Task prompt:
Only the text belongs in the copy: repeat each record exactly, without pictures.

---------------

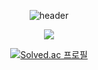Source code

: 

<div align="center">
 
  ![header](https://capsule-render.vercel.app/api?type=rounded&color=ABD5BE&height=170&section=header&text=Meeseeks%20Dev%20vlog&fontSize=50&fontColor=636d68&animation=twinkling)
</div>


<div align="center">
 <p>
   <img src="https://img.shields.io/badge/Python-007396?style=flat&logo=Python&logoColor=white"/>
 </p>

</div>



<div align="center">
 
  
  [![Solved.ac
프로필](http://mazassumnida.wtf/api/generate_badge?boj=kny0628m)](https://solved.ac/kny0628m)
</div>
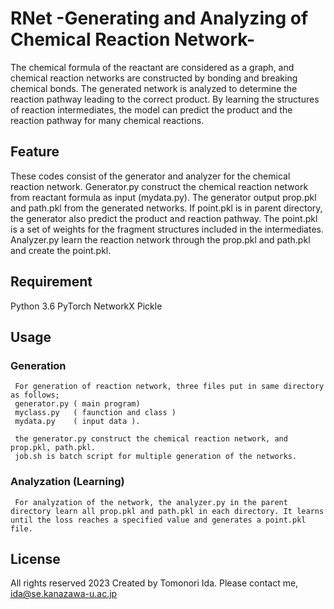 
# RNet -Generating and Analyzing of Chemical Reaction Network-

The chemical formula of the reactant are considered as a graph, and chemical reaction networks are constructed by bonding and breaking chemical bonds. The generated network is analyzed to determine the reaction pathway leading to the correct product. By learning the structures of reaction intermediates, the model can predict the product and the reaction pathway for many chemical reactions.

## Feature

 These codes consist of the generator and analyzer for the chemical reaction network. Generator.py construct the chemical reaction network from reactant formula as input (mydata.py). The generator output prop.pkl and path.pkl from the generated networks. If point.pkl is in parent directory, the generator also predict the product and reaction pathway. The point.pkl is a set of weights for the fragment structures included in the intermediates. Analyzer.py learn the reaction network through the prop.pkl and path.pkl and create the point.pkl.

## Requirement

Python 3.6
PyTorch
NetworkX
Pickle

## Usage

### Generation
     For generation of reaction network, three files put in same directory as follows;
     generator.py ( main program)
     myclass.py   ( faunction and class )
     mydata.py    ( input data ).

     the generator.py construct the chemical reaction network, and prop.pkl, path.pkl.
     job.sh is batch script for multiple generation of the networks.

### Analyzation (Learning)
     For analyzation of the network, the analyzer.py in the parent directory learn all prop.pkl and path.pkl in each directory. It learns until the loss reaches a specified value and generates a point.pkl file.

## License
All rights reserved 2023 Created by Tomonori Ida.
Please contact me, ida@se.kanazawa-u.ac.jp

---------------

Expected answer:
Source code

: 

<div align="center">
 
  ![header](https://capsule-render.vercel.app/api?type=rounded&color=ABD5BE&height=170&section=header&text=Meeseeks%20Dev%20vlog&fontSize=50&fontColor=636d68&animation=twinkling)
</div>


<div align="center">
 <p>
   <img src="https://img.shields.io/badge/Python-007396?style=flat&logo=Python&logoColor=white"/>
 </p>

</div>



<div align="center">
 
  
  [![Solved.ac
프로필](http://mazassumnida.wtf/api/generate_badge?boj=kny0628m)](https://solved.ac/kny0628m)
</div>
# RNet -Generating and Analyzing of Chemical Reaction Network-

The chemical formula of the reactant are considered as a graph, and chemical reaction networks are constructed by bonding and breaking chemical bonds. The generated network is analyzed to determine the reaction pathway leading to the correct product. By learning the structures of reaction intermediates, the model can predict the product and the reaction pathway for many chemical reactions.

## Feature

 These codes consist of the generator and analyzer for the chemical reaction network. Generator.py construct the chemical reaction network from reactant formula as input (mydata.py). The generator output prop.pkl and path.pkl from the generated networks. If point.pkl is in parent directory, the generator also predict the product and reaction pathway. The point.pkl is a set of weights for the fragment structures included in the intermediates. Analyzer.py learn the reaction network through the prop.pkl and path.pkl and create the point.pkl.

## Requirement

Python 3.6
PyTorch
NetworkX
Pickle

## Usage

### Generation
     For generation of reaction network, three files put in same directory as follows;
     generator.py ( main program)
     myclass.py   ( faunction and class )
     mydata.py    ( input data ).

     the generator.py construct the chemical reaction network, and prop.pkl, path.pkl.
     job.sh is batch script for multiple generation of the networks.

### Analyzation (Learning)
     For analyzation of the network, the analyzer.py in the parent directory learn all prop.pkl and path.pkl in each directory. It learns until the loss reaches a specified value and generates a point.pkl file.

## License
All rights reserved 2023 Created by Tomonori Ida.
Please contact me, ida@se.kanazawa-u.ac.jp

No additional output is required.